1833 год – время особенно оживленной переписки Пушкина с женой – был очень продуктивным и в жизни, и в творчестве поэта (работа над «Историей Пугачева», поездка по пугачевским местам, вторая болдинская осень, тоже весьма плодотворная: «Медный всадник», две сказки, «Пиковая дама», ряд стихотворений).
И вдруг в самом конце года совершенно неожиданно для поэта последовала еще одна «милость» царя. Блиставшую в великосветском обществе Наталью Николаевну императорская чета решила еще больше приблизить к себе – сделать одним из драгоценнейших украшений своего двора. Для этого, в соответствии с этикетом, царь пожаловал мужу придворное звание камер-юнкера. Об этом сразу же догадался и Пушкин: «Двору хотелось, чтобы N. N. танцевала в Аничкове»,– записал он 1 января 1834 г. в начатом им незадолго до того «Дневнике» (в Аничковом дворце устраивались балы для более узкого, интимного круга). Это глубоко оскорбило Пушкина. Гордость страны – национального поэта, который, когда кто-то спросил его, «где он служит», ответил: «Я числюсь по России», облекли в «шутовский» «полосатый кафтан», как Пушкин презрительно называл камер-юнкерский мундир, тем более на нем «неприличный» и «смешной», что это звание давалось людям, обычно совсем еще молодым. Так, старший брат Натальи Николаевны, Д. Н. Гончаров, получил его, когда ему был двадцать один год. Ярость Пушкина была настолько велика, что для того, чтобы его успокоить, друзья должны были его «обливать холодною водою».
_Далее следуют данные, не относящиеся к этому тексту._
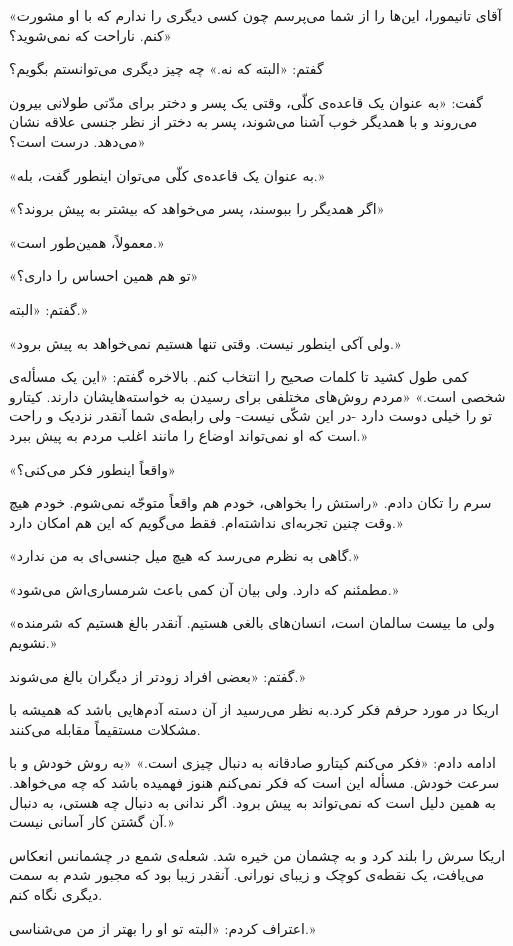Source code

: \documentclass[a5paper]{book}
\begin{document}
«آقای تانیمورا، این‌ها را از شما می‌پرسم چون کسی دیگری را ندارم که با او مشورت کنم. ناراحت که نمی‌شوید؟»

گفتم: «البته که نه.» چه چیز دیگری می‌توانستم بگویم؟

گفت: «به عنوان یک قاعده‌ی کلّی، وقتی یک پسر و دختر برای مدّتی طولانی بیرون می‌روند و با همدیگر خوب آشنا می‌شوند، پسر به دختر از نظر جنسی علاقه نشان می‌دهد. درست است؟»

«به عنوان یک قاعده‌ی کلّی می‌توان اینطور گفت، بله.»

«اگر همدیگر را ببوسند، پسر می‌خواهد که بیشتر به پیش بروند؟»

«معمولاً، همین‌طور است.»

«تو هم همین احساس را داری؟»

گفتم: «البته.»

«ولی آکی اینطور نیست. وقتی تنها هستیم نمی‌خواهد به پیش برود.»

کمی طول کشید تا کلمات صحیح را انتخاب کنم. بالاخره گفتم: «این یک مسأله‌ی شخصی است.» «مردم روش‌های مختلفی برای رسیدن به خواسته‌هایشان دارند. کیتارو تو را خیلی دوست دارد -در این شکّی نیست- ولی رابطه‌ی شما آنقدر نزدیک و راحت است که او نمی‌تواند اوضاع را مانند اغلب مردم به پیش ببرد.»

«واقعاً اینطور فکر می‌کنی؟»

سرم را تکان دادم. «راستش را بخواهی، خودم هم واقعاً متوجّه نمی‌شوم. خودم هیچ وقت چنین تجربه‌ای نداشته‌ام. فقط می‌گویم که این هم امکان دارد.»

«گاهی به نظرم می‌رسد که هیچ میل جنسی‌ای به من ندارد.»

«مطمئنم که دارد. ولی بیان آن کمی باعث شرمساری‌اش می‌شود.»

«ولی ما بیست سالمان است، انسان‌های بالغی هستیم. آنقدر بالغ هستیم که شرمنده نشویم.»

گفتم: «بعضی افراد زودتر از دیگران بالغ می‌شوند.»

اریکا در مورد حرفم فکر کرد.به نظر می‌رسید از آن دسته آدم‌هایی باشد که همیشه با مشکلات مستقیماً مقابله می‌کنند.

ادامه دادم: «فکر می‌کنم کیتارو صادقانه به دنبال چیزی است.» «به روش خودش و با سرعت خودش. مسأله این است که فکر نمی‌کنم هنوز فهمیده باشد که چه می‌خواهد. به همین دلیل است که نمی‌تواند به پیش برود. اگر ندانی به دنبال چه هستی، به دنبال آن گشتن کار آسانی نیست.»

اریکا سرش را بلند کرد و به چشمان من خیره شد. شعله‌ی شمع در چشمانس انعکاس می‌یافت، یک نقطه‌ی کوچک و زیبای نورانی. آنقدر زیبا بود که مجبور شدم به سمت دیگری نگاه کنم.

اعتراف کردم: «البته تو او را بهتر از من می‌شناسی.»
\end{document}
Но еще большая ярость охватила поэта, когда несколько месяцев спустя он узнал, что его письма к жене просматриваются на почте и полицией, и отрывок одного из них, в качестве особо предосудительного, был представлен самому царю. «Письмо твое послал я тетке, – писал поэт, – а сам к ней не отнес, потому что репортуюсь больным и боюсь царя встретить. Все эти праздники просижу дома. К наследнику являться с поздравлениями и приветствиями не намерен; царствие его впереди; и мне, вероятно, его не видать. Видел я трех царей: первый велел снять с меня картуз и пожурил за меня мою няньку; второй меня не жаловал; третий хоть и упек меня в камер-пажи под старость лет, но променять его на четвертого не желаю; от добра добра не ищут. Посмотрим, как-то наш Сашка будет ладить с порфирородным своим тезкой: с моим тезкой
я не ладил. Не дай Бог ему идти по моим следам, писать стихи, да ссориться с царями! В стихах он отца не перещеголяет, а плетью обуха не перешибет».
Как видим, отрывок этот действительно написан в весьма вольных тонах, и Пушкину могло бы за него не поздоровиться. Но не это его разволновало. Поэта «приводила в бешенство» мысль, что его глубоко интимные письма к жене, в которых он так полно, как нигде и никогда, себя раскрывал, читаются другими и даже самим Николаем, который не постыдился таким «скверным и бесчестным образом» проникнуть в личную жизнь поэта.
«Никто не должен знать, что происходит между нами, никто не должен быть принят в нашу спальню. Без тайны нет семейственной жизни», – с гневом и горечью писал он жене. «Жду от тебя письма... Но будь осторожна... вероятно, и твои письма распечатывают: этого,– саркастически прибавляет он,– требует Государственная безопасность». И в следующем письме снова: «На того я перестал сердиться, потому что... не он виноват в свинстве его окружающих. А живя в нужнике, поневоле привыкнешь к .... и вонь его тебе не будет противна, даром тебе, что gentleman. Ух кабы мне удрать на чистый воздух». О том же желании «удрать» писал он в эту пору на языке поэзии в одном из самых задушевных и проникновенно печальных стихотворений, обращенных к жене («Пора, мой друг, пора»).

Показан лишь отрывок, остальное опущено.